I have the belt, I'll try this weekend to put it together, but no matter what I do with the s/g and the mount there is no way that rod is going to be able to be installed(two pieces or not).
 
Larry-I did the exact same thing when I did the pto rebuild on my 125,I think I could have with a lot of swearing gotten the pto rod back on with the grill housing on,but seemed in the long run easier to pull the grill housing back off
 
Larry K. I don't agree with Hydro on much, but I have to agree with him on your PTO rod. I've owned my #72 for soon will be 38 years in a couple weeks and have NEVER had the grill casting off it, but have rebuilt and installed a 10 & 14 hp Kohler, so it should be basically identical to your 105.

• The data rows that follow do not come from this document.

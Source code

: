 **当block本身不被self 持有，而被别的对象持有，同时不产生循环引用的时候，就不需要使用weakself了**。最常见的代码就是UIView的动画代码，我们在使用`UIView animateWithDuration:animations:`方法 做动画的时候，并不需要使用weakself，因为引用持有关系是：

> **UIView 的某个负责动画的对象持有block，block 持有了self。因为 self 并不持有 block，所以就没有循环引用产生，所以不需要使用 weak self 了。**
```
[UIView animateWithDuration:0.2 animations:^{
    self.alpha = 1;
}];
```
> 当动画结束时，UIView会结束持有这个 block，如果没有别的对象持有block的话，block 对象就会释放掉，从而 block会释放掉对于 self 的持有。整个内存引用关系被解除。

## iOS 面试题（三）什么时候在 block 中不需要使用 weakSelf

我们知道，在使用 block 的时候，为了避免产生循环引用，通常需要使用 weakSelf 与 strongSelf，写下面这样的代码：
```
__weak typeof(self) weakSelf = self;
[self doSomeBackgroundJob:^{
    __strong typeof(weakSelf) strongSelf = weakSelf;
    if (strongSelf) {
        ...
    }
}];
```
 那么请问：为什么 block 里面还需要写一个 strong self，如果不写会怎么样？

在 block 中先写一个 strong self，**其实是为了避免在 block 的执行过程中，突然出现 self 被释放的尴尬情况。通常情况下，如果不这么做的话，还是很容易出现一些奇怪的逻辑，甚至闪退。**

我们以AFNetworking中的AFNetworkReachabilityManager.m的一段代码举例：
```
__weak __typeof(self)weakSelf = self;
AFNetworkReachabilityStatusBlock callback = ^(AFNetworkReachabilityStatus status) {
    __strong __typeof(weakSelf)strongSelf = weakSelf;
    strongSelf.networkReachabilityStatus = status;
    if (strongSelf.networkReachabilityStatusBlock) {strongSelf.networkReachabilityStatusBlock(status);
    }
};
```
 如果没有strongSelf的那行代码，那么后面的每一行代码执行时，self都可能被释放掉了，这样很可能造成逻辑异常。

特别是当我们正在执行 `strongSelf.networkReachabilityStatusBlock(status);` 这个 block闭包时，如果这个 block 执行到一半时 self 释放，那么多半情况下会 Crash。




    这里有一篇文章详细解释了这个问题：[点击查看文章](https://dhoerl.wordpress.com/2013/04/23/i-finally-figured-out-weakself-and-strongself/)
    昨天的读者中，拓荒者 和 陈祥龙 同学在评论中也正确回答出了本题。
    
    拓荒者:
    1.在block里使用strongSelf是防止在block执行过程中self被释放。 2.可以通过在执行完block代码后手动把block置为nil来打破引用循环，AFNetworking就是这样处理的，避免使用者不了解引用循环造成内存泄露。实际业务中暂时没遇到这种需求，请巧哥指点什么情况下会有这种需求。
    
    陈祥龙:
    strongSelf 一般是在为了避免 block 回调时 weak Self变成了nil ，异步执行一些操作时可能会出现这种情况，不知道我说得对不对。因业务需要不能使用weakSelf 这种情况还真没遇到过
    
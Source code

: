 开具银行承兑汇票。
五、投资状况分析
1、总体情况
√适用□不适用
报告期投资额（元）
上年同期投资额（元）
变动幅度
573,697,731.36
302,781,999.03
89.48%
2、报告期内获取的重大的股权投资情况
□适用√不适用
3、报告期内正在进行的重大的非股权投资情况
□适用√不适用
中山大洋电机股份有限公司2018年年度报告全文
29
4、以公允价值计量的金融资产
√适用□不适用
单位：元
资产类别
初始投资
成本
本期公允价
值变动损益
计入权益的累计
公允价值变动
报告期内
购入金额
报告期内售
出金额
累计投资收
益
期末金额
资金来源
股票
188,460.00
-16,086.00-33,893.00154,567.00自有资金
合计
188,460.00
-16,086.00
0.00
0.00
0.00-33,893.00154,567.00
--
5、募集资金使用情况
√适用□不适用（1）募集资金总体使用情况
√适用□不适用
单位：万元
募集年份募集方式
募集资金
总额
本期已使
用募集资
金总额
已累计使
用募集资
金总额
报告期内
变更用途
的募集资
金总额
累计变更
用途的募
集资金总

Just humor Hydro and Me, engage your PTO lever, slightly pull the lever out away from the dash and let it fully forward till it rests on the tractor frame, should take about a tenth of the time it takes to read that sentence. Loosen and remove the top mounting bolt on the starter/generator and slightly loosen the two lower bolts, remove the belt from the S/G pulley, pivot the S/G away from the engine and let it rest on the right frt tire.
You should be able to install the PTO rod in the front lever and angle it back to rest on the S/G bracket. Attach the rear section of the PTO rod, join them with the turnbuckle, swing the S/G up into position, slip the belt on the pulley, install the top bolt and tighten, tighten the two lower bolts. Adjust the pto clutch clearance as per manual with the turnuckle, snug up locknut. Even raising the hood for this job is optional. Loosening the turnbuckle to get clearance between the fiber button and PTO clutch is how I've always installed mule drive belts, snow blower drive belts, even sprayer pump drive belts run off the pto. Been a few other front mounted home-made attachments that I've built and run with the PTO too.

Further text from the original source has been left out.